Recorded data

··········

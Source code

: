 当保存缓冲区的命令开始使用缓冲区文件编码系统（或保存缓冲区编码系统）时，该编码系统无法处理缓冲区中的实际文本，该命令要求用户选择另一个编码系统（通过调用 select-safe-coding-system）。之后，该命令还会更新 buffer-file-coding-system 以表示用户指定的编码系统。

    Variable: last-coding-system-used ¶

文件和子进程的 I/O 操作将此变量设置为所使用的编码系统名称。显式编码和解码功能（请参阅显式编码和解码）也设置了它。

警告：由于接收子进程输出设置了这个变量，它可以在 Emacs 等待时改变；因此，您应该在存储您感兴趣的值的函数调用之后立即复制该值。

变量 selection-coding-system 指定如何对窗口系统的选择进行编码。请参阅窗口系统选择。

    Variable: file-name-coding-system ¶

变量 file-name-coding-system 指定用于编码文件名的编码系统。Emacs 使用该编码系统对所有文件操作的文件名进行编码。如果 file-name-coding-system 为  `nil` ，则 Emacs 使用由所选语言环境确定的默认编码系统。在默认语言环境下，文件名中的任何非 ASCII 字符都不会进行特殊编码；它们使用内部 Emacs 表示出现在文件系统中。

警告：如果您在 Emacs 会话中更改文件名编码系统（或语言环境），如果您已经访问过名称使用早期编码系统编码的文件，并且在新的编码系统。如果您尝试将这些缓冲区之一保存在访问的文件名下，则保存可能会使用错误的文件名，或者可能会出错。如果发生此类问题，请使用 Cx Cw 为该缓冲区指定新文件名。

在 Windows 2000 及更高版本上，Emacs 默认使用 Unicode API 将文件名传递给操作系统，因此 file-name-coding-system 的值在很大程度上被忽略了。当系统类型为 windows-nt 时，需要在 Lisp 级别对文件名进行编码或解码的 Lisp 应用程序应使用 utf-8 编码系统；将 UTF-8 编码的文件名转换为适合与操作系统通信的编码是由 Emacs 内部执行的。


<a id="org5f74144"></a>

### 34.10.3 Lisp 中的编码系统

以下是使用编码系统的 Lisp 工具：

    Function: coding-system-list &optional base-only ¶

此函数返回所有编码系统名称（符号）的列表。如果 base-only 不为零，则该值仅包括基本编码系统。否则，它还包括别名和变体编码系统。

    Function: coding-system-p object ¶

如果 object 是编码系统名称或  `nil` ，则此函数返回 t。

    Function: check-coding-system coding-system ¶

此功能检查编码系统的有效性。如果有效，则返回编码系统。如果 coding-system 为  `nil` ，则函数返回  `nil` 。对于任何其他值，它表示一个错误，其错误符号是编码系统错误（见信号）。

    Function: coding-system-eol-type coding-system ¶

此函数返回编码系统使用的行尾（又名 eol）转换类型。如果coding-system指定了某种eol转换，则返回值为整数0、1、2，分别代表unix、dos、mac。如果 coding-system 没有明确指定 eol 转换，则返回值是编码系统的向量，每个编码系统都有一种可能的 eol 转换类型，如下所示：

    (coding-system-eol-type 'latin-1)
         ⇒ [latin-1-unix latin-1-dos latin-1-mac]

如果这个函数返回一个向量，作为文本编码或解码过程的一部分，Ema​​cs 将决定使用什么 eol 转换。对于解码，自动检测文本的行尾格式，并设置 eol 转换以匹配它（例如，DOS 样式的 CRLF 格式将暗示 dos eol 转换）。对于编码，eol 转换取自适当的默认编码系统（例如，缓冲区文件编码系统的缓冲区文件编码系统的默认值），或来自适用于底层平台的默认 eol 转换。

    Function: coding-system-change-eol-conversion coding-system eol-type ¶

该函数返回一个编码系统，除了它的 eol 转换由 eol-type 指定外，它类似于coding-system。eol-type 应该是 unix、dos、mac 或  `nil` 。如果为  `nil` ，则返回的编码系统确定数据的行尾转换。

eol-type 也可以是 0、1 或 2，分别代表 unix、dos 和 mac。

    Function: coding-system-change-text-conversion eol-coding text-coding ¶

··········

Task item
Looking only at the data above, say how many of its lines contain the string "file", and nothing more.

Answer
4